需要到https://www.lfd.uci.edu/~gohlke/pythonlibs/下载Twisted手动安装。
pip install pywin32.
pip install scrapy.

　　在CMD下执行以下命令验证是否安装完成。

scrapy startproject myjob
cd myjob
scrapy genspider baidu www.baidu.com
scrapy crawl baidu

　　没有报错说明安装成功。

二、开始一个project

　　scrapy startproject zhihu

　　查看相应目录，在pycharm打开。

　　setting.py

# 默认为True，这个规则可能会影响爬取，先改成False
ROBOTSTXT_OBEY = False

# 把Headers打开
DEFAULT_REQUEST_HEADERS = {
  'Accept': 'text/html,application/xhtml+xml,application/xml;q=0.9,*/*;q=0.8',
  'Accept-Language': 'en',
  'User-Agent':'Mozilla/5.0 (Windows NT 10.0; WOW64) AppleWebKit/537.36 (KHTML, like Gecko) Chrome/63.0.3239.132 Safari/537.36',
}

　　items.py

# -*- coding: utf-8 -*-

# Define here the models for your scraped items
#
# See documentation in:
# https://doc.scrapy.org/en/latest/topics/items.html

from scrapy import Item, Field

class UsersItem(Item):
    answer_count = Field()
    articles_count = Field()
    avatar_url = Field()
    avatar_url_template = Field()
    badge = Field()
    follower_count = Field()
    gender = Field()
    headline = Field()
    id = Field()
    is_advertiser = Field()
    is_followed = Field()
    is_following = Field()
    is_org = Field()
    name = Field()
    type = Field()
    url = Field()
    url_token = Field()
    user_type = Field()

　　zhihu.py

# -*- coding: utf-8 -*-
from scrapy import Spider, Request
import json
import re
from ..items import UsersItem
f = open('F:\zhihu.txt', 'w', encoding='utf-8')
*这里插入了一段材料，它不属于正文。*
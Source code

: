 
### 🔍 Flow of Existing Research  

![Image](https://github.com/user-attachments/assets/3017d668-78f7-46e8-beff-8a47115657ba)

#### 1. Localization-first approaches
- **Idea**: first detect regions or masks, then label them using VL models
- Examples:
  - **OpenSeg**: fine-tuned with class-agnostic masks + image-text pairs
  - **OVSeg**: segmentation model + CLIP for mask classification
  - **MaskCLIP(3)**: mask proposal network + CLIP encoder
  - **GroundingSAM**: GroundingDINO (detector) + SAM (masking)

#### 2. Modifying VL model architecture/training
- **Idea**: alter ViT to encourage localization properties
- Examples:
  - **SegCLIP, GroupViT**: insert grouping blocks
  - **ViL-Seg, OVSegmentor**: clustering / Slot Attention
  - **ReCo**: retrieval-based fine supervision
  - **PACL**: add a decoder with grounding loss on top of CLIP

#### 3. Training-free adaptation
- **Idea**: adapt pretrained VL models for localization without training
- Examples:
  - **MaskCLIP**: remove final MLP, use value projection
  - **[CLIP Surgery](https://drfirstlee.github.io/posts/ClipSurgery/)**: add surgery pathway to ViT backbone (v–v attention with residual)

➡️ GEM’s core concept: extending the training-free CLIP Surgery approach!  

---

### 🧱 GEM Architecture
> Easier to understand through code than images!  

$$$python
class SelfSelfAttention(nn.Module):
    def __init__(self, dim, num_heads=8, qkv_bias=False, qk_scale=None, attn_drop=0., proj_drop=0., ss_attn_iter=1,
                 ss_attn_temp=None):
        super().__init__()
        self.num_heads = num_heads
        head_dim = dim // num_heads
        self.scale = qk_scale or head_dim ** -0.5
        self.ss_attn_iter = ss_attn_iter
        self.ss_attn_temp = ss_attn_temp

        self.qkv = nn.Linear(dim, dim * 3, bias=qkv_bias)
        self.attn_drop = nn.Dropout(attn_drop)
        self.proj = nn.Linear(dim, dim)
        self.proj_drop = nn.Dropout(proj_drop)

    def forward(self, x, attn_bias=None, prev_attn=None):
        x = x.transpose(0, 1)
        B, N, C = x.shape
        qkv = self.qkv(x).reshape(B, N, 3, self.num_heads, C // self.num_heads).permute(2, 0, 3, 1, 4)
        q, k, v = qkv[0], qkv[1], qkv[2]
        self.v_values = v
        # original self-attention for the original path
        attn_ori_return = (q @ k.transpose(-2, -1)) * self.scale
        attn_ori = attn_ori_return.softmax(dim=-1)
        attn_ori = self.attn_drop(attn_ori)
class UserinfoSpider(Spider):
    name = 'zhihu'
    allowed_domains = ['www.zhihu.com']
    start_urls = ['http://www.zhihu.com/']
    start_user = 'kaifulee'
    user_url = 'https://www.zhihu.com/api/v4/members/{user}?include={include}'
    user_query = 'allow_message,is_followed,is_following,is_org,is_blocking,employments,answer_count,follower_count,articles_count,gender,badge[?(type=best_answerer)].topics'
    follow_url = 'https://www.zhihu.com/api/v4/members/{user}/followees?include={include}&offset={offset}&limit={limit}'
    follow_query = 'data[*].answer_count,articles_count,gender,follower_count,is_followed,is_following,badge[?(type=best_answerer)].topics'

    def start_requests(self):
        # 起始用戶頁，關注頁
        # url = 'https://www.zhihu.com/api/v4/members/kaifulee/followees?include=data%5B*%5D.answer_count%2Carticles_count%2Cgender%2Cfollower_count%2Cis_followed%2Cis_following%2Cbadge%5B%3F(type%3Dbest_answerer)%5D.topics&offset=0&limit=20'
        yield Request(self.user_url.format(user=self.start_user, include=self.user_query),
                      callback=self.user_parse)
        yield Request(self.follow_url.format(user=self.start_user, include=self.follow_query, offset=0, limit=20),
                      callback=self.follow_parse)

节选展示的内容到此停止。